Assignment
Only the stretch of the listing below that runs from the line with "- .JAR para ejecucion" through the line with "# Platzieren von Grundkörpern" is to be printed, exactly and with both ends.

Provided records
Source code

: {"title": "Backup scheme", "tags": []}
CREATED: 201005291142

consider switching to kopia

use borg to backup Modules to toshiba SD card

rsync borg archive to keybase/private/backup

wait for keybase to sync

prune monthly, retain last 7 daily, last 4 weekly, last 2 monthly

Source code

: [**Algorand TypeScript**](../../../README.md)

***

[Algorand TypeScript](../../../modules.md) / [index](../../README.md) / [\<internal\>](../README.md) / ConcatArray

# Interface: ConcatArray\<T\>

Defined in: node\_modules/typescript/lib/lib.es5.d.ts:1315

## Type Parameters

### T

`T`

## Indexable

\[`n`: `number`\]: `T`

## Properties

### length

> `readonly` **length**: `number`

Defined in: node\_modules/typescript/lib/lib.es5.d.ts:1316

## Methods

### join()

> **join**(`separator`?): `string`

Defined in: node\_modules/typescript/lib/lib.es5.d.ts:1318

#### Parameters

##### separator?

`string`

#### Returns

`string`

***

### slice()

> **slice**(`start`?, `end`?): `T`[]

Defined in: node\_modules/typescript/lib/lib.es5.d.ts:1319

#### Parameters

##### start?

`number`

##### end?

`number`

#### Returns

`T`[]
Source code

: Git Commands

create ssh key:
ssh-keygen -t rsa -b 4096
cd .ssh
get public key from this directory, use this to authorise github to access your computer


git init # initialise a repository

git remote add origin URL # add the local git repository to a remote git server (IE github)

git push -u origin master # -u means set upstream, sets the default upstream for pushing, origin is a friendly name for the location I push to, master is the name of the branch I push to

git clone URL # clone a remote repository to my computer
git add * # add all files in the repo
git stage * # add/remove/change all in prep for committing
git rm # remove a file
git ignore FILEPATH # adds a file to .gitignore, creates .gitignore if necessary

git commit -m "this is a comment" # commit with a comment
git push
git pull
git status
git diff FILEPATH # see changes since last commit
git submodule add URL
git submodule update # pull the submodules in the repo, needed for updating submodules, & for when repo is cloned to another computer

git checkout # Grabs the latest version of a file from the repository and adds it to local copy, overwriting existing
...
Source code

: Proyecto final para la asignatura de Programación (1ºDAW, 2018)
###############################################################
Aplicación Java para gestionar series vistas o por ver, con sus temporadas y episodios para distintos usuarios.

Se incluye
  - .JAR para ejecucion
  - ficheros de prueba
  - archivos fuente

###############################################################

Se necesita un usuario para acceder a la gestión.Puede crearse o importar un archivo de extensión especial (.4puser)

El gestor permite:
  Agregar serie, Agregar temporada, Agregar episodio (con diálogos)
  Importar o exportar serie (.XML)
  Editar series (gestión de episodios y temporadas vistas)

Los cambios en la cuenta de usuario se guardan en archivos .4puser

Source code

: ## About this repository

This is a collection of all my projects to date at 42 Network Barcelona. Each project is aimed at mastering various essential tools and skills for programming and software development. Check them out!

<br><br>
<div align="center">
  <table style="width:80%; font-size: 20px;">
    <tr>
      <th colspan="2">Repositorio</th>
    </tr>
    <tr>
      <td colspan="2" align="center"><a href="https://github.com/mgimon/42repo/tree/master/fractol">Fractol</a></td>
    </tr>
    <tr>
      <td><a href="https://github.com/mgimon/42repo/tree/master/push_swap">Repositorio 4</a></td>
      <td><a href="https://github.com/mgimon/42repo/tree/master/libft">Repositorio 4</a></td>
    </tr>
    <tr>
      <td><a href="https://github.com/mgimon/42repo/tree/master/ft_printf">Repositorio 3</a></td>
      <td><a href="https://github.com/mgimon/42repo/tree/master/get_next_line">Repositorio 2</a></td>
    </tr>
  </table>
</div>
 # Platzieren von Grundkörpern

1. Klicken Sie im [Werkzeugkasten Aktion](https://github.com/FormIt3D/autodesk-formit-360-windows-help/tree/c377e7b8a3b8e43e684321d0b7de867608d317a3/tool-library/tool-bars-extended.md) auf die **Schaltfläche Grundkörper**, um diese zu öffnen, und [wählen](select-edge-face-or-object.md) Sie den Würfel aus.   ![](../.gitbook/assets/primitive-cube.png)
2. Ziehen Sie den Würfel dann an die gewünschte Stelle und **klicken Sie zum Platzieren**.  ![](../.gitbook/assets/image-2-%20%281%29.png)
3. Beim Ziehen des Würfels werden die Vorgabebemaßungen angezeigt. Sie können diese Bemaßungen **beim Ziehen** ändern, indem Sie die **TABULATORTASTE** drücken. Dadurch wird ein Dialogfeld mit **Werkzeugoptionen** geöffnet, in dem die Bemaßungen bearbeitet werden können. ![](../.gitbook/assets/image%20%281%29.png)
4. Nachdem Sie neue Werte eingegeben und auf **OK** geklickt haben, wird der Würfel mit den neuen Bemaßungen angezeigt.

Result
  - .JAR para ejecucion
  - ficheros de prueba
  - archivos fuente

###############################################################

Se necesita un usuario para acceder a la gestión.Puede crearse o importar un archivo de extensión especial (.4puser)

El gestor permite:
  Agregar serie, Agregar temporada, Agregar episodio (con diálogos)
  Importar o exportar serie (.XML)
  Editar series (gestión de episodios y temporadas vistas)

Los cambios en la cuenta de usuario se guardan en archivos .4puser

Source code

: ## About this repository

This is a collection of all my projects to date at 42 Network Barcelona. Each project is aimed at mastering various essential tools and skills for programming and software development. Check them out!

<br><br>
<div align="center">
  <table style="width:80%; font-size: 20px;">
    <tr>
      <th colspan="2">Repositorio</th>
    </tr>
    <tr>
      <td colspan="2" align="center"><a href="https://github.com/mgimon/42repo/tree/master/fractol">Fractol</a></td>
    </tr>
    <tr>
      <td><a href="https://github.com/mgimon/42repo/tree/master/push_swap">Repositorio 4</a></td>
      <td><a href="https://github.com/mgimon/42repo/tree/master/libft">Repositorio 4</a></td>
    </tr>
    <tr>
      <td><a href="https://github.com/mgimon/42repo/tree/master/ft_printf">Repositorio 3</a></td>
      <td><a href="https://github.com/mgimon/42repo/tree/master/get_next_line">Repositorio 2</a></td>
    </tr>
  </table>
</div>
 # Platzieren von Grundkörpern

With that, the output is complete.